Name of the Condition

• Alpha thalassemia

Summary

Alpha thalassemia is a genetic blood disorder characterized by reduced production of alpha globin chains, a component of hemoglobin. This results in anemia and abnormal red blood cell formation. The condition ranges from asymptomatic to severe, depending on the number of affected genes. Mild forms may cause mild anemia, while severe forms can lead to life-threatening complications.

Causes

Alpha thalassemia is caused by mutations in the HBA1 or HBA2 genes, which control alpha globin production. These mutations are inherited in an autosomal recessive pattern, meaning an individual must inherit two defective genes (one from each parent) to develop the condition. The severity depends on the number of affected genes.

Risk Factors

• Family history of alpha thalassemia or related disorders
• Ethnic background (more common in Southeast Asian, Mediterranean, Middle Eastern, and African populations)
• Consanguineous relationships

Symptoms

• Fatigue
• Pale skin
• Jaundice
• Enlarged spleen (splenomegaly)
• In severe cases: swelling, heart problems, or fetal hydrops (in newborns)

Diagnosis

Diagnosis involves blood tests to assess hemoglobin levels and red blood cell characteristics.
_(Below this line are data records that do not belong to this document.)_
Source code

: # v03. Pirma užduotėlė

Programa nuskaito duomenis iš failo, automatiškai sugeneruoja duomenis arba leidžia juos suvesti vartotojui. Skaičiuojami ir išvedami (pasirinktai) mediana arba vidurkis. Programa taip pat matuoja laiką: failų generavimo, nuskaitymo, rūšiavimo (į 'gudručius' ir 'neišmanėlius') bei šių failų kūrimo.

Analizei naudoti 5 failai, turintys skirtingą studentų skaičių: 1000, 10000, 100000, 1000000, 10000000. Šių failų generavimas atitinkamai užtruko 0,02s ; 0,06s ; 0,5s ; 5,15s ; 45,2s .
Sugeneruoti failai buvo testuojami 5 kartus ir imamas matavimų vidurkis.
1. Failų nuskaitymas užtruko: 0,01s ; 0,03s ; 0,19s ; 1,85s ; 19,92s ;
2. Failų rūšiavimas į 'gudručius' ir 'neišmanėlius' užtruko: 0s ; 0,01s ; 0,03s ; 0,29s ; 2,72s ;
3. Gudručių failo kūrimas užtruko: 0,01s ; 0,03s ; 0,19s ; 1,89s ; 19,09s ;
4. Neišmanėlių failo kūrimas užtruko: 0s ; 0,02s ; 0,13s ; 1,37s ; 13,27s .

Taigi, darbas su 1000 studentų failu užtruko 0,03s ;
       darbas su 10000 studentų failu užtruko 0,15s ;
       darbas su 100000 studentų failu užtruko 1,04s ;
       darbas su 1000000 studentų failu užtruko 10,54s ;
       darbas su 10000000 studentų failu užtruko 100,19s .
Hemoglobin electrophoresis or DNA testing may confirm the specific genetic mutations. Prenatal testing is available for at-risk pregnancies.

Treatment Options

• Mild cases: often require no treatment
• Moderate to severe cases: may involve blood transfusions, folic acid supplements, or bone marrow transplantation
• Severe fetal forms: may require intrauterine transfusions

Prognosis and Follow-Up

Prognosis varies by severity. Mild forms have a good outlook, while severe forms can be life-threatening. Regular monitoring of hemoglobin levels and organ function is essential. Severe cases may require lifelong management.

Complications

• Severe anemia
• Organ damage (e.g., liver, heart)
• Growth delays in children
• Increased risk of infections

Lifestyle & Prevention

• Genetic counseling for families with a history of the condition
• Avoiding triggers that worsen anemia (e.g., certain medications)
• Maintaining a balanced diet rich in iron and folic acid (if recommended by a healthcare provider)

When to Seek Professional Help

Seek medical attention if experiencing persistent fatigue, jaundice, or unexplained swelling. Prenatal care is critical for at-risk pregnancies to monitor fetal health.

Tips for Medical Coders

Document the specific type and severity of alpha thalassemia, as coding accuracy depends on clinical details. Ensure documentation supports the diagnosis and any associated complications. Verify the code aligns with the patient's genetic and clinical presentation.